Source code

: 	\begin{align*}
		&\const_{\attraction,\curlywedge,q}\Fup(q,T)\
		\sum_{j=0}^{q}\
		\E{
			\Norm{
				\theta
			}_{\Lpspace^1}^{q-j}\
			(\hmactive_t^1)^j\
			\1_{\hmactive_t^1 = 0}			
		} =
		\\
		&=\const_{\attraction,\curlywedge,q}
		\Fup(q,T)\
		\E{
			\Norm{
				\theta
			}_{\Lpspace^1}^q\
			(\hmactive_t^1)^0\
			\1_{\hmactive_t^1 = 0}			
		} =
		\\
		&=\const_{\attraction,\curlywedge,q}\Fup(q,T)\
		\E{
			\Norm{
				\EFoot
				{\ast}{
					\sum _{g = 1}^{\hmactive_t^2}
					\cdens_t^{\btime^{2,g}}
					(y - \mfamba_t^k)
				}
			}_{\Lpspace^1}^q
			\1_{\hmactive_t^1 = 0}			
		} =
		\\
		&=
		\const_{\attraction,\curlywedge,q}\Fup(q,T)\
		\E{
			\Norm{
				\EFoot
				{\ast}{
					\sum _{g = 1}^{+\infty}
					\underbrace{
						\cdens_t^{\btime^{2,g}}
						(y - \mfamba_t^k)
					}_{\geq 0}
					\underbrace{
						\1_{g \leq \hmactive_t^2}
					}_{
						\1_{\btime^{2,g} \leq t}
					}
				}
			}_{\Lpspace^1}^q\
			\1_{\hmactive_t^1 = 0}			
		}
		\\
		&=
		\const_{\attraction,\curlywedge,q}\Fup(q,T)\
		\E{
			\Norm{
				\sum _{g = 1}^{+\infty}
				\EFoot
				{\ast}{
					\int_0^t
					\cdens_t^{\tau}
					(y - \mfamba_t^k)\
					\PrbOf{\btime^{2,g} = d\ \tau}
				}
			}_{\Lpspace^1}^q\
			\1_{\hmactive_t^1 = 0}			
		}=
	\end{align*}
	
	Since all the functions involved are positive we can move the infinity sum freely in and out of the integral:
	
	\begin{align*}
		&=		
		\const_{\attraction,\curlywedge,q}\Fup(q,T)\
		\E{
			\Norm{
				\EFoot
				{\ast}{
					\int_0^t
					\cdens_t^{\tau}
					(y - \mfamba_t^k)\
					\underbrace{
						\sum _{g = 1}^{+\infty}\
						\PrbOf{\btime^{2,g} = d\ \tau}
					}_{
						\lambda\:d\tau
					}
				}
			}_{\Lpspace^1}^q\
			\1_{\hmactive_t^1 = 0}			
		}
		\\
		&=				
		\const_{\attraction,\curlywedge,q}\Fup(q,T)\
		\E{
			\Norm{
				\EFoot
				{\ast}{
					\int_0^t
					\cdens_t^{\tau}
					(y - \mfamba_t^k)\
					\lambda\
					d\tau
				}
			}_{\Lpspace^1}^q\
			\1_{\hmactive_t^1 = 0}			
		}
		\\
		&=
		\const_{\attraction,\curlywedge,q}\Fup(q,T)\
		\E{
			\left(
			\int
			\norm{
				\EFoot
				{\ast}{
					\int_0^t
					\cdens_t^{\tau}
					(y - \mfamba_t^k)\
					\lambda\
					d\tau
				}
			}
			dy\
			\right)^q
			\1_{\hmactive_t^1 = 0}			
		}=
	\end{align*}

☆ ☆ ☆ ☆ ☆

*Problem to work on*: Every record above is to be copied out again exactly as written.

*Response to this exercise*:
Source code

: 	\begin{align*}
		&\const_{\attraction,\curlywedge,q}\Fup(q,T)\
		\sum_{j=0}^{q}\
		\E{
			\Norm{
				\theta
			}_{\Lpspace^1}^{q-j}\
			(\hmactive_t^1)^j\
			\1_{\hmactive_t^1 = 0}			
		} =
		\\
		&=\const_{\attraction,\curlywedge,q}
		\Fup(q,T)\
		\E{
			\Norm{
				\theta
			}_{\Lpspace^1}^q\
			(\hmactive_t^1)^0\
			\1_{\hmactive_t^1 = 0}			
		} =
		\\
		&=\const_{\attraction,\curlywedge,q}\Fup(q,T)\
		\E{
			\Norm{
				\EFoot
				{\ast}{
					\sum _{g = 1}^{\hmactive_t^2}
					\cdens_t^{\btime^{2,g}}
					(y - \mfamba_t^k)
				}
			}_{\Lpspace^1}^q
			\1_{\hmactive_t^1 = 0}			
		} =
		\\
		&=
		\const_{\attraction,\curlywedge,q}\Fup(q,T)\
		\E{
			\Norm{
				\EFoot
				{\ast}{
					\sum _{g = 1}^{+\infty}
					\underbrace{
						\cdens_t^{\btime^{2,g}}
						(y - \mfamba_t^k)
					}_{\geq 0}
					\underbrace{
						\1_{g \leq \hmactive_t^2}
					}_{
						\1_{\btime^{2,g} \leq t}
					}
				}
			}_{\Lpspace^1}^q\
			\1_{\hmactive_t^1 = 0}			
		}
		\\
		&=
		\const_{\attraction,\curlywedge,q}\Fup(q,T)\
		\E{
			\Norm{
				\sum _{g = 1}^{+\infty}
				\EFoot
				{\ast}{
					\int_0^t
					\cdens_t^{\tau}
					(y - \mfamba_t^k)\
					\PrbOf{\btime^{2,g} = d\ \tau}
				}
			}_{\Lpspace^1}^q\
			\1_{\hmactive_t^1 = 0}			
		}=
	\end{align*}
	
	Since all the functions involved are positive we can move the infinity sum freely in and out of the integral:
	
	\begin{align*}
		&=		
		\const_{\attraction,\curlywedge,q}\Fup(q,T)\
		\E{
			\Norm{
				\EFoot
				{\ast}{
					\int_0^t
					\cdens_t^{\tau}
					(y - \mfamba_t^k)\
					\underbrace{
						\sum _{g = 1}^{+\infty}\
						\PrbOf{\btime^{2,g} = d\ \tau}
					}_{
						\lambda\:d\tau
					}
				}
			}_{\Lpspace^1}^q\
			\1_{\hmactive_t^1 = 0}			
		}
		\\
		&=				
		\const_{\attraction,\curlywedge,q}\Fup(q,T)\
		\E{
			\Norm{
				\EFoot
				{\ast}{
					\int_0^t
					\cdens_t^{\tau}
					(y - \mfamba_t^k)\
					\lambda\
					d\tau
				}
			}_{\Lpspace^1}^q\
			\1_{\hmactive_t^1 = 0}			
		}
		\\
		&=
		\const_{\attraction,\curlywedge,q}\Fup(q,T)\
		\E{
			\left(
			\int
			\norm{
				\EFoot
				{\ast}{
					\int_0^t
					\cdens_t^{\tau}
					(y - \mfamba_t^k)\
					\lambda\
					d\tau
				}
			}
			dy\
			\right)^q
			\1_{\hmactive_t^1 = 0}			
		}=
	\end{align*}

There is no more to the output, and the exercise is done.